Le chant (navrant) de Laurence Rossignol

Publié le par JoSeseSeko

Photo: THOMAS SAMSON / AFP

Photo: THOMAS SAMSON / AFP

Invitée ce mercredi 30 mars sur la radio RMC, la ministre des Familles, de l'Enfance et du Droit des Femmes, a fait une comparaison entre les femmes qui choisissent le voile aux "nègres américains qui était pour l'esclavage". Ce qui n'a pas tardé à faire polémique.

Et voilà une polémique supplémentaire que le gouvernement aurait sûrement aimé éviter! Remarquez, pour une fois, le ministre de l'Économie Emmanuel Macron n'est pas incriminé. C'est une de ses collègues, Laurence Rossignol, qui est dans l'œil du cyclone. Ce mercredi 30 mars, avant d'aller en Conseil des ministres, elle a été invitée par la radio RMC pour la matinale, répondant aux questions du journaliste Jean-Jacques Bourdin au sujet de la polémique sur la mode islamique, mise en avant par plusieurs grandes marques de mode (Dolce & Gabbana, H&M, etc.). La ministre estime durant l'antenne que les marques voulant investir dans ce marché de manière lucrative le font au détriment du droit des femmes en "contrôlant [leurs] corps". Mais la partie la plus polémique suit peu après. Une fois que le journaliste fait remarquer que des femmes de confession musulmane "choisissent", Mme Rossignol répond du tac-au-tac: "Mais bien sûr. Il y a des femmes qui choisissent. Il y avait des nègres afr..., des nègres américains qui étaient pour l'esclavage." (cf lien n°1)

Moment mal venu

Les propos de la ministre, pouvant difficilement ne pas être vus comme négrophobes, tombent très mal pour le gouvernement et pour le président de la République, François Hollande. Ce dernier, annonçait peu après le Conseil des ministres que l'inscription de la déchéance de nationalité dans la Constitution de la Ve République est abandonnée. Bon, le lien de cause à effet est invérifiable ici mais par contre, depuis l'annonce présidentielle peu avant noël 2015, ce but contre son camp de l'amateur présidentiel de foot a fait beaucoup de dégâts à gauche. Encore plus avec les multiples allers-retours sur le sujet, y compris au moment des premiers votes à l'Assemblée nationale en février dernier.

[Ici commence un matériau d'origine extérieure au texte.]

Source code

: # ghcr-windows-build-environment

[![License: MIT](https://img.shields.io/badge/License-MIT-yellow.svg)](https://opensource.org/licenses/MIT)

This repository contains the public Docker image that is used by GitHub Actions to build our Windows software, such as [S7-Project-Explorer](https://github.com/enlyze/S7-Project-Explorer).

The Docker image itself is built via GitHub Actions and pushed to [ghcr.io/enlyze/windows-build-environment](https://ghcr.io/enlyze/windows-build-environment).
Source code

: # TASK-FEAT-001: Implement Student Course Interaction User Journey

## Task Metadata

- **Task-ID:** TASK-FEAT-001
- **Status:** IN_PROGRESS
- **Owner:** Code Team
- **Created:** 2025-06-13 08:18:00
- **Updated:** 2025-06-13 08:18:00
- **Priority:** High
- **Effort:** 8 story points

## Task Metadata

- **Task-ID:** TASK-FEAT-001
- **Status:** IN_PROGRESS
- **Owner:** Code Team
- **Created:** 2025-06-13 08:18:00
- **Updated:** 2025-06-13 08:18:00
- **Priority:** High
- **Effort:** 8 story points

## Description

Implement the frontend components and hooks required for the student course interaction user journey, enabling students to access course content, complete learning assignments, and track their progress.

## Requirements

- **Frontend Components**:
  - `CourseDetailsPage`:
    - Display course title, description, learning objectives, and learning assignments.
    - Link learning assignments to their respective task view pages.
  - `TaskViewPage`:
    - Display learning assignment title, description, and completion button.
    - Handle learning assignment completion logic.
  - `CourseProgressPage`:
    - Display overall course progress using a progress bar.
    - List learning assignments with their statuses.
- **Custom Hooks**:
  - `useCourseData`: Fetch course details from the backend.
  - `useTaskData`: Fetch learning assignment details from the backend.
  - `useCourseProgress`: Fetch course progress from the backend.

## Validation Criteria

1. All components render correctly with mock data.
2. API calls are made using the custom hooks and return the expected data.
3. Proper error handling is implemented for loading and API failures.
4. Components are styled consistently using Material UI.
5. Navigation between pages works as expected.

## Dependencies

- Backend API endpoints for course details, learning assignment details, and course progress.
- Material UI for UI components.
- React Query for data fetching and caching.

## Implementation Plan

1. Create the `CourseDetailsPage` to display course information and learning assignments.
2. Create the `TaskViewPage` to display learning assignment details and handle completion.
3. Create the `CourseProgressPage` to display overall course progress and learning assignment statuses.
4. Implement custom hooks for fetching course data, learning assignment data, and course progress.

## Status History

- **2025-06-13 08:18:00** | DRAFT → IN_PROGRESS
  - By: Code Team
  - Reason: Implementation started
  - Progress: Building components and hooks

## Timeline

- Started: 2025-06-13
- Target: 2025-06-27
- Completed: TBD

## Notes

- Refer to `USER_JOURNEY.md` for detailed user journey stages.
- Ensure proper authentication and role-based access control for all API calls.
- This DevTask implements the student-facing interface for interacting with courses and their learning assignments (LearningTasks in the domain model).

Puis cette sortie médiatique est encore mal venue pour d'autres raisons: il s'avère que le gouvernement a lancé une campagne audiovisuelle contre le racisme depuis quelques jours, avec comme mot-dièse (ou hashtag) #TousUnisContrelaHaine. Avec de tels propos, il y a de quoi diffuser de la haine justement. Mais par ailleurs, le gouvernement craint que le ressenti de discrimination envers les minorités ne pousse ces dernières à se mobiliser sur le terrain social, auprès des manifestants contre le projet de "loi travail" par exemple, après avoir marché en octobre 2015.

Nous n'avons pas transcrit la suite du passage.